The New York City-based firm, reported net income for the 13 weeks to June 30 climbed to $6 million, or 30 cents per share, from $5.4m, or 26 cents a share, in the year-ago period, although gross margins fell to 45.4 per cent from 46.4 per cent.

Net sales dropped to $96.9m from $99.3m last year while same-store sales for the latest quarter fell 4.4 per cent. Wholesale revenues slid to $48.6m from $53.6m while consumer direct revenues were flat at of $39.5m.

Chairman and CEO, Kenneth Cole, said: "We achieved our short-term earnings goal and improved our operating margin despite difficult market conditions. Our focus continues to be on improving our merchandising, managing our inventory, controlling our costs, and furthering our diversification initiatives."

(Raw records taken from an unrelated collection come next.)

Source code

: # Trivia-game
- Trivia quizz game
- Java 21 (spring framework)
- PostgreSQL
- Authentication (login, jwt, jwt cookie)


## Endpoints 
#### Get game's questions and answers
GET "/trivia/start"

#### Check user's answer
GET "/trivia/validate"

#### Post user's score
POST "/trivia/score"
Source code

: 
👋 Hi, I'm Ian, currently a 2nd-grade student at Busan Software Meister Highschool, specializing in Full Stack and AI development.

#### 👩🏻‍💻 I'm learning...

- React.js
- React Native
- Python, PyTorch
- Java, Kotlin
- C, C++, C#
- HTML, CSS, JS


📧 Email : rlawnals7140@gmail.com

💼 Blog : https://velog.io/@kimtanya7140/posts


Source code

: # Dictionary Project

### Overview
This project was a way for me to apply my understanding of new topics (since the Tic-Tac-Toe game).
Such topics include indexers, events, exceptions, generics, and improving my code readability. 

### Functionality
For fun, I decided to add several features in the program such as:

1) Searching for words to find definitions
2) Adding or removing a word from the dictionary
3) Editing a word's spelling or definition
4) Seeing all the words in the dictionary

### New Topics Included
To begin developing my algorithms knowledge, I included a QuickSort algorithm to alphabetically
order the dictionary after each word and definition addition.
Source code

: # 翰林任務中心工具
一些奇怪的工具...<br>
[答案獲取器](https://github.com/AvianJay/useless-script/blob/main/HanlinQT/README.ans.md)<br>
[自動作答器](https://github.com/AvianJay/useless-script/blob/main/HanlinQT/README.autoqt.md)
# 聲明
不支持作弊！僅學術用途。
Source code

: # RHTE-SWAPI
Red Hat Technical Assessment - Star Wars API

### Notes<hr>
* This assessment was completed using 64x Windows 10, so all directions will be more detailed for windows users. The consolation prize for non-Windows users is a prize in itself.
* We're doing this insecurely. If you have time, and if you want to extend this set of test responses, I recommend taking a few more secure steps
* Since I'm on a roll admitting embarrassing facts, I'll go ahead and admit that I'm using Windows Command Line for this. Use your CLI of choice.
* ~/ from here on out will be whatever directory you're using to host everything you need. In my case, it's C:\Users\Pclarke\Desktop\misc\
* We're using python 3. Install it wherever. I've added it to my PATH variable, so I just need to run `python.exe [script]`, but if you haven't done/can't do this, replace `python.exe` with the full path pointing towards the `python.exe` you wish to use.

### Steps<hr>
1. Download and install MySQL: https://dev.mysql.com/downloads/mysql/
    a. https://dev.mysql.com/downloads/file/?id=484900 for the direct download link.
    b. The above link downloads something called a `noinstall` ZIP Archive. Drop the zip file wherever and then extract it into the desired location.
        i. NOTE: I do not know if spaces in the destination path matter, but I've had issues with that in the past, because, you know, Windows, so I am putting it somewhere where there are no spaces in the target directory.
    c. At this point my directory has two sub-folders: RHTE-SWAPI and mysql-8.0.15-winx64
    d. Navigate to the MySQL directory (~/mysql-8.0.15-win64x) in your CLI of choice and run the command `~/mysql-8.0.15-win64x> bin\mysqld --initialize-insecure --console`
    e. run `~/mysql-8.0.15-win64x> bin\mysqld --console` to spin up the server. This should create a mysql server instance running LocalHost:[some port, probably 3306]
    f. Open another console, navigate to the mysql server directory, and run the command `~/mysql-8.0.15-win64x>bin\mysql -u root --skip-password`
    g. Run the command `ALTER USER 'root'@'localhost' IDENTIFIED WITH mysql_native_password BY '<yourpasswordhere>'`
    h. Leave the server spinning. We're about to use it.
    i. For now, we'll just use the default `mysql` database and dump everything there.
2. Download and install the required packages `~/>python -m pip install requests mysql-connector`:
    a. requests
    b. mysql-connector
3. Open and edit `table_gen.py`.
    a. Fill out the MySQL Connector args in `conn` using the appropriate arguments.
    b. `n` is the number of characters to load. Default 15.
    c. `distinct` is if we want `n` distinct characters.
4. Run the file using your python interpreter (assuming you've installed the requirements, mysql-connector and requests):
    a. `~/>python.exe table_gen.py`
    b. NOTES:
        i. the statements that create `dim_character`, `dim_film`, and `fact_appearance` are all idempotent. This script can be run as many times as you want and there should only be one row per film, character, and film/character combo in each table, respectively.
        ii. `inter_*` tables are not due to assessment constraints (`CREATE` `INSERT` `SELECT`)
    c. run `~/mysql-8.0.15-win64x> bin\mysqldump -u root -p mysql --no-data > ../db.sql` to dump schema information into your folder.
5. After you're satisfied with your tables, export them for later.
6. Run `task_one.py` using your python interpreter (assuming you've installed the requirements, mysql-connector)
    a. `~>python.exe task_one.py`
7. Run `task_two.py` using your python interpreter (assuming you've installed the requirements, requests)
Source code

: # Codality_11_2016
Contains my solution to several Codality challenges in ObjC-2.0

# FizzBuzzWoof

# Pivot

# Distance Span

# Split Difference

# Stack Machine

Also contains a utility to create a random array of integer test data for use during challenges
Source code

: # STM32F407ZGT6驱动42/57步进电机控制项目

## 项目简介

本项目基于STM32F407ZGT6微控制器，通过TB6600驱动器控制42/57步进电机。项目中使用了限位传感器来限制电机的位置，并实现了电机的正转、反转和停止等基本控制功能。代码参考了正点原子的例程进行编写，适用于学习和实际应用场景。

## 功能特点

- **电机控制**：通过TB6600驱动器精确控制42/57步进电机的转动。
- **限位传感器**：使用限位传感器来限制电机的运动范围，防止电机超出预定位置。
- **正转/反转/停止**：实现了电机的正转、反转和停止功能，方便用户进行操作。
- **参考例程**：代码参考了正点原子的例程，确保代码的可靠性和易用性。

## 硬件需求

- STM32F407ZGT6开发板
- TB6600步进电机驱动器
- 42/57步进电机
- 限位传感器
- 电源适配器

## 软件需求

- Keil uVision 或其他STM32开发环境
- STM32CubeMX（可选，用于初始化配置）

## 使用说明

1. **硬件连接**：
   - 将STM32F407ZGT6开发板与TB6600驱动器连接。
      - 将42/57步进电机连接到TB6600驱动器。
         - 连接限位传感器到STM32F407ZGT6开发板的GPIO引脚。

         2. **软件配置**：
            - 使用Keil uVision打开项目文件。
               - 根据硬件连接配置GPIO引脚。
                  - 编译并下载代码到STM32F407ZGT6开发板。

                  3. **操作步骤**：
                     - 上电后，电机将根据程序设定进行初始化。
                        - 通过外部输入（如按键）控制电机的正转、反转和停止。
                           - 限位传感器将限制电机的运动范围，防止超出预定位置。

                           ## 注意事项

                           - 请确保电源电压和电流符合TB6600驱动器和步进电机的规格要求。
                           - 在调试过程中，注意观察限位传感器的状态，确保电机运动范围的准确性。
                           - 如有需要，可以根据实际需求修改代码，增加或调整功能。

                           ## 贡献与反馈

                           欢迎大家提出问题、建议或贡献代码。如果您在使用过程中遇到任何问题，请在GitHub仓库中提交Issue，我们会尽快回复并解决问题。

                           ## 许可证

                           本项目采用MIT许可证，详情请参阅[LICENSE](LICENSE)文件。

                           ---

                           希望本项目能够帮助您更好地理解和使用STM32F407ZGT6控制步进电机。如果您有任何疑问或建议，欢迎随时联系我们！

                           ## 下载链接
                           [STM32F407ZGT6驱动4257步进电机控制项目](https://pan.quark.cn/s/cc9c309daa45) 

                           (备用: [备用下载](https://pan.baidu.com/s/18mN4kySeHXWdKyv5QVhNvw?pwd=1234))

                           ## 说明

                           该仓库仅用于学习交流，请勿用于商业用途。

He added: "While we will continue to operate conservatively due to the current state of the retail market, we remain optimistic and confident in each of our business groups' ability to generate growth while maintaining profitability."

The company added it sees third quarter earnings of 47 to 50 cents a share on sales of $125m to $128m, with fourth quarter earnings seen in the range of 46 to 48 cents a share on sales of $118m to $122m.